私も、苦労話書こうかな(笑)
ちきりん 堀江さんはこの『ゼロ』を通して、そういった「言ってもわからないかもしれない人たち」にもどうにかして伝えようとしてますよね? そこにすごく驚いたんです。てっきり、私と同じスタンスだと思っていたので。
堀江 変わったんですよ。前は、ちきりんさんみたいに、わかる人にだけわかってもらえればいいと思っていました。でもほんとうに、僕の想像以上に、まったく伝わっていなかった……(笑)。その原因は、僕に対する偏見です。過程をすべてすっ飛ばして、結論だけしか言ってこなかったのもダメだった。だから今回、伝え方を180度変えたんです。
ちきりん そうやって変われることが、すごいと思います。歩み寄るのにも、大きな勇気と努力がいりそうだし。
堀江 ありがとうございます。
ちきりん ある意味、壮大なチャレンジですよね。
堀江 そう、この本を出すということ自体が、僕の新たなチャレンジなんです。できれば、まだ何者でもない時代の挫折や、自分の家族の話なんて、わざわざ本に書いてさらしたくはないですよ。
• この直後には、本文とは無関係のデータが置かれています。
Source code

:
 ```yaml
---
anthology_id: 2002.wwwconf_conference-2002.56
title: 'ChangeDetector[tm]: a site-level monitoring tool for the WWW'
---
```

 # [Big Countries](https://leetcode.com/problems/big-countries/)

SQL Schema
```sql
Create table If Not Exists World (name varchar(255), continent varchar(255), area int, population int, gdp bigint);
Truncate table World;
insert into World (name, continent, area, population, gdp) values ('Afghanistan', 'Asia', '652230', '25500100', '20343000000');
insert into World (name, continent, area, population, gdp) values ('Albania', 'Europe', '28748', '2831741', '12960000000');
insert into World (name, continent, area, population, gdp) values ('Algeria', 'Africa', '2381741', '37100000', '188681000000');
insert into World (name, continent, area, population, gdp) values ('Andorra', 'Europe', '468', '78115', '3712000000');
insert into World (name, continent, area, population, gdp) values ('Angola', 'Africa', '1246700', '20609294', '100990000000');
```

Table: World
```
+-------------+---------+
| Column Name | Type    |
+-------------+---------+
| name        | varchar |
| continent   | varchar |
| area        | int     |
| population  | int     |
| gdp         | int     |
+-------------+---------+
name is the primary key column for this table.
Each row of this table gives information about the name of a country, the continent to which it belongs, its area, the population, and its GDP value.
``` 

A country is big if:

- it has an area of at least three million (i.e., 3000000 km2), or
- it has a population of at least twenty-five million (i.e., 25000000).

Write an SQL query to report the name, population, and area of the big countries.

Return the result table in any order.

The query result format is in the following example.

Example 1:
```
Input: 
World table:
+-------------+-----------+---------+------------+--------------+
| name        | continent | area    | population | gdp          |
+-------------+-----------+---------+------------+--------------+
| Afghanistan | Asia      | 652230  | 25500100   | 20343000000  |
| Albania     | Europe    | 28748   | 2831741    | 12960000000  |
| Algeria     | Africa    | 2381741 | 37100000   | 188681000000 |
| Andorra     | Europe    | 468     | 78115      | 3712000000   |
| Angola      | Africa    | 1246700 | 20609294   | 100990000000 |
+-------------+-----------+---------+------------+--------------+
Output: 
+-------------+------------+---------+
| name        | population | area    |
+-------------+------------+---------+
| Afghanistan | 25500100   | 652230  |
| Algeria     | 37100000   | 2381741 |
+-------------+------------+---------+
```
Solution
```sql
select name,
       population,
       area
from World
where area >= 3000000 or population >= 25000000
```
でも、もともと伝えたい人だけでなく、本来は伝わらないような人にまで自分のメッセージを伝えていくためには、そういったことも含めて「自分」を正直にさらけ出さないとダメなんだと思いました。
ちきりん そういうことさらけ出すのって、気恥ずかしくないですか?
堀江 そりゃ、恥ずかしいですよ。でも、ちっちゃなプライドをぜんぶ捨てて、伝えることにようやく覚悟が持てるようになったのは、さっき言ったような悔しさがきっかけになっているところはありますね。僕は、あきらめが悪いので(笑)。
ちきりん なるほど。そしてそれが、今回すごい効果を発揮していますよね。この前『ゼロ』のアマゾンレビューを見たんですけど、絶賛の嵐でびっくりしました。「見直した」とか、「こんないい人だとは思わなかった!」とか。堀江さんもアンチが多いはずなのに、今まで多かった悪意のレビューは埋もれてしまって、全然目立たない。これまでの本と全然違う受け止められ方をしています。
堀江 そうですね。5つ星レビューの多さには、僕がいちばん驚いています。
ちきりん 苦労をさらけ出すことでこんな絶賛レビューばかりになるんだったら、私も「ちっちゃいころ、いじめられていました」とか、いろいろ言っちゃえばいいのかも、と思ったりしました(笑)。
堀江 いいですねー、ぜひ言っちゃってくださいよ(笑)。